### [Task description]
Retype the listing below line for line, but only from the line with "Week | Milestone |" down to the line with "- [Black Boxes](#black-boxes)", inclusive. Pictures stay out.

### [Dataset]
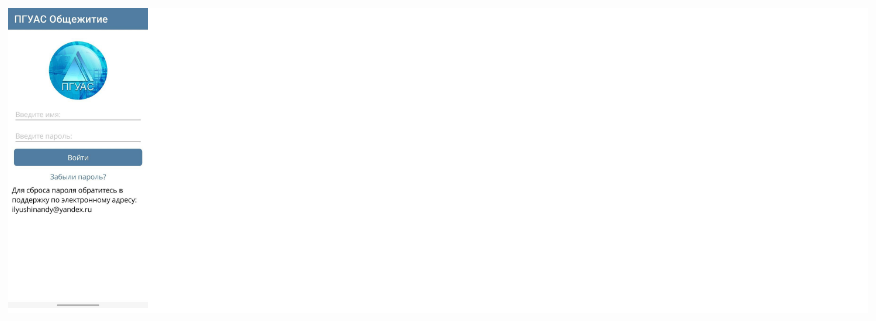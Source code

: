   <img src="https://github.com/ilyushinandy/DormitoryCross/blob/d44635d6a03dc4bc289ce5f6bbb42dd15253a7a6/photo_2024-05-31_23-57-31.jpg" height="300"/>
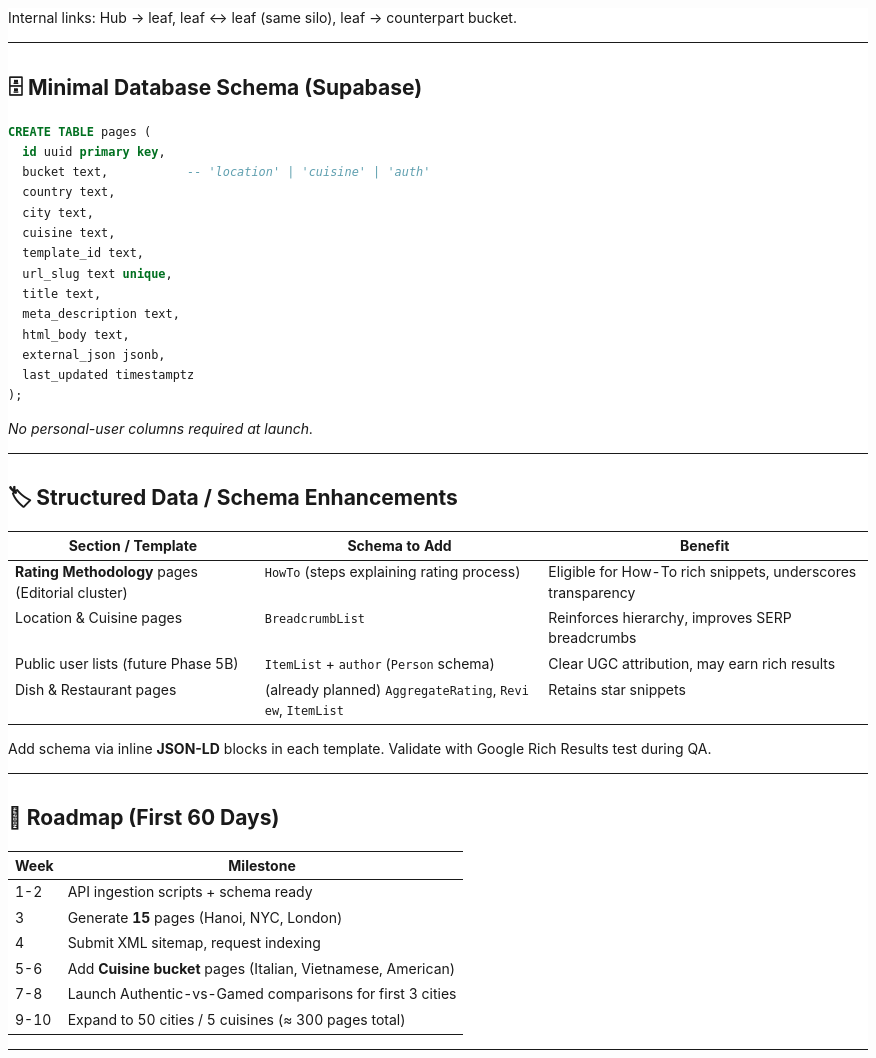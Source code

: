 Internal links: Hub → leaf, leaf ↔ leaf (same silo), leaf → counterpart bucket.

---

## 🗄️ Minimal Database Schema (Supabase)

```sql
CREATE TABLE pages (
  id uuid primary key,
  bucket text,           -- 'location' | 'cuisine' | 'auth'
  country text,
  city text,
  cuisine text,
  template_id text,
  url_slug text unique,
  title text,
  meta_description text,
  html_body text,
  external_json jsonb,
  last_updated timestamptz
);
```

_No personal-user columns required at launch._

---

## 🏷️ Structured Data / Schema Enhancements

| Section / Template | Schema to Add | Benefit |
|--------------------|---------------|---------|
| **Rating Methodology** pages (Editorial cluster) | `HowTo` (steps explaining rating process) | Eligible for How-To rich snippets, underscores transparency |
| Location & Cuisine pages | `BreadcrumbList` | Reinforces hierarchy, improves SERP breadcrumbs |
| Public user lists (future Phase 5B) | `ItemList` + `author` (`Person` schema) | Clear UGC attribution, may earn rich results |
| Dish & Restaurant pages | (already planned) `AggregateRating`, `Review`, `ItemList` | Retains star snippets |

Add schema via inline **JSON-LD** blocks in each template. Validate with Google Rich Results test during QA.

---

## 🚀 Roadmap (First 60 Days)

| Week | Milestone |
|------|-----------|
| 1-2  | API ingestion scripts + schema ready |
| 3    | Generate **15** pages (Hanoi, NYC, London) |
| 4    | Submit XML sitemap, request indexing |
| 5-6  | Add **Cuisine bucket** pages (Italian, Vietnamese, American) |
| 7-8  | Launch Authentic-vs-Gamed comparisons for first 3 cities |
| 9-10 | Expand to 50 cities / 5 cuisines (≈ 300 pages total) |

---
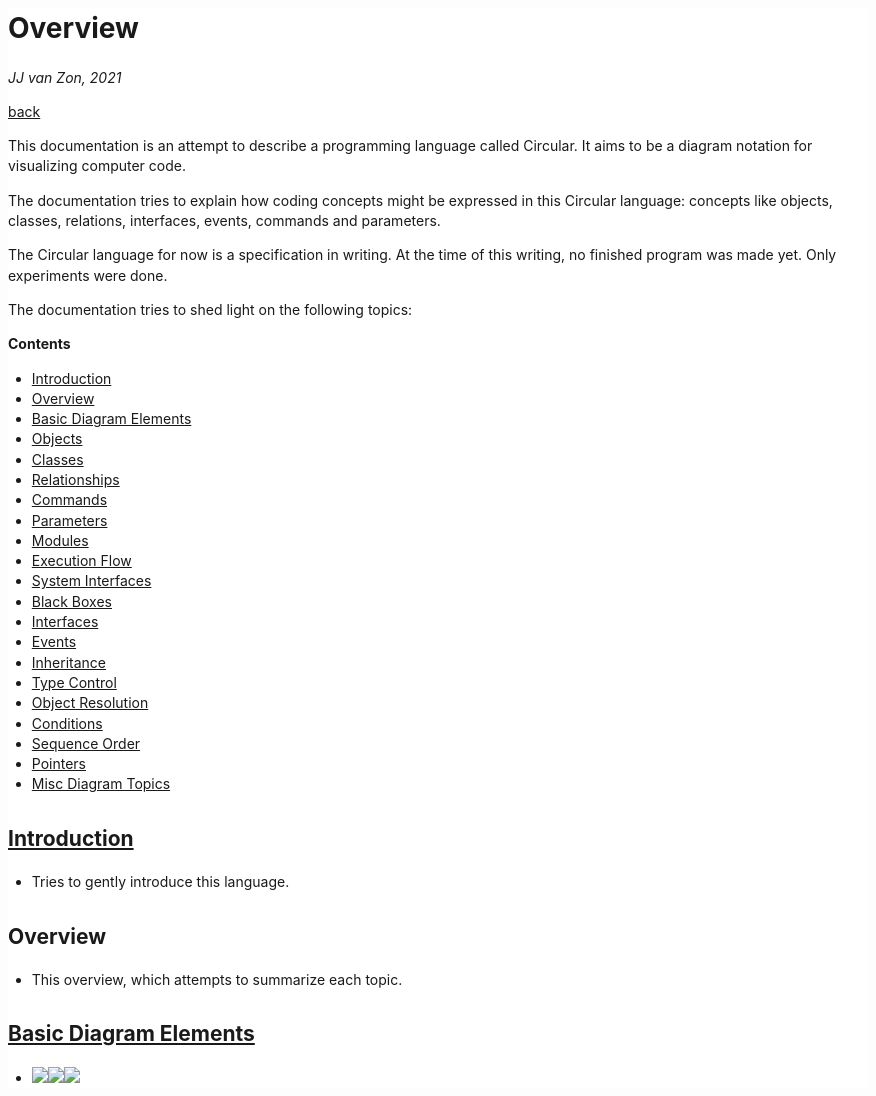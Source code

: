 ﻿Overview
========

*JJ van Zon, 2021*

[back](..)

This documentation is an attempt to describe a programming language called Circular. It aims to be a diagram notation for visualizing computer code. 

The documentation tries to explain how coding concepts might be expressed in this Circular language: concepts like objects, classes, relations, interfaces, events, commands and parameters.

The Circular language for now is a specification in writing. At the time of this writing, no finished program was made yet. Only experiments were done.

The documentation tries to shed light on the following topics:

__Contents__

- [Introduction](#introduction)
- [Overview](#overview)
- [Basic Diagram Elements](#basic-diagram-elements)
- [Objects](#objects)
- [Classes](#classes)
- [Relationships](#relationships)
- [Commands](#commands)
- [Parameters](#parameters)
- [Modules](#modules)
- [Execution Flow](#execution-flow)
- [System Interfaces](#system-interfaces)
- [Black Boxes](#black-boxes)
- [Interfaces](#interfaces)
- [Events](#events)
- [Inheritance](#inheritance)
- [Type Control](#type-control)
- [Object Resolution](#object-resolution)
- [Conditions](#conditions)
- [Sequence Order](#sequence-order)
- [Pointers](#pointers)
- [Misc Diagram Topics](#misc-diagram-topics)

## [Introduction](introduction.md)

- Tries to gently introduce this language.

## Overview

- This overview, which attempts to summarize each topic. 

## [Basic Diagram Elements](basic-diagram-elements.md)

- ![](images/Circle%20Language%20Spec%20Overview.001.png)![](images/Circle%20Language%20Spec%20Overview.002.png)![](images/Circle%20Language%20Spec%20Overview.003.png)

### [Response below]
| Week | Milestone |
|------|-----------|
| 1-2  | API ingestion scripts + schema ready |
| 3    | Generate **15** pages (Hanoi, NYC, London) |
| 4    | Submit XML sitemap, request indexing |
| 5-6  | Add **Cuisine bucket** pages (Italian, Vietnamese, American) |
| 7-8  | Launch Authentic-vs-Gamed comparisons for first 3 cities |
| 9-10 | Expand to 50 cities / 5 cuisines (≈ 300 pages total) |

---
Source code

: ﻿Overview
========

*JJ van Zon, 2021*

[back](..)

This documentation is an attempt to describe a programming language called Circular. It aims to be a diagram notation for visualizing computer code. 

The documentation tries to explain how coding concepts might be expressed in this Circular language: concepts like objects, classes, relations, interfaces, events, commands and parameters.

The Circular language for now is a specification in writing. At the time of this writing, no finished program was made yet. Only experiments were done.

The documentation tries to shed light on the following topics:

__Contents__

- [Introduction](#introduction)
- [Overview](#overview)
- [Basic Diagram Elements](#basic-diagram-elements)
- [Objects](#objects)
- [Classes](#classes)
- [Relationships](#relationships)
- [Commands](#commands)
- [Parameters](#parameters)
- [Modules](#modules)
- [Execution Flow](#execution-flow)
- [System Interfaces](#system-interfaces)
- [Black Boxes](#black-boxes)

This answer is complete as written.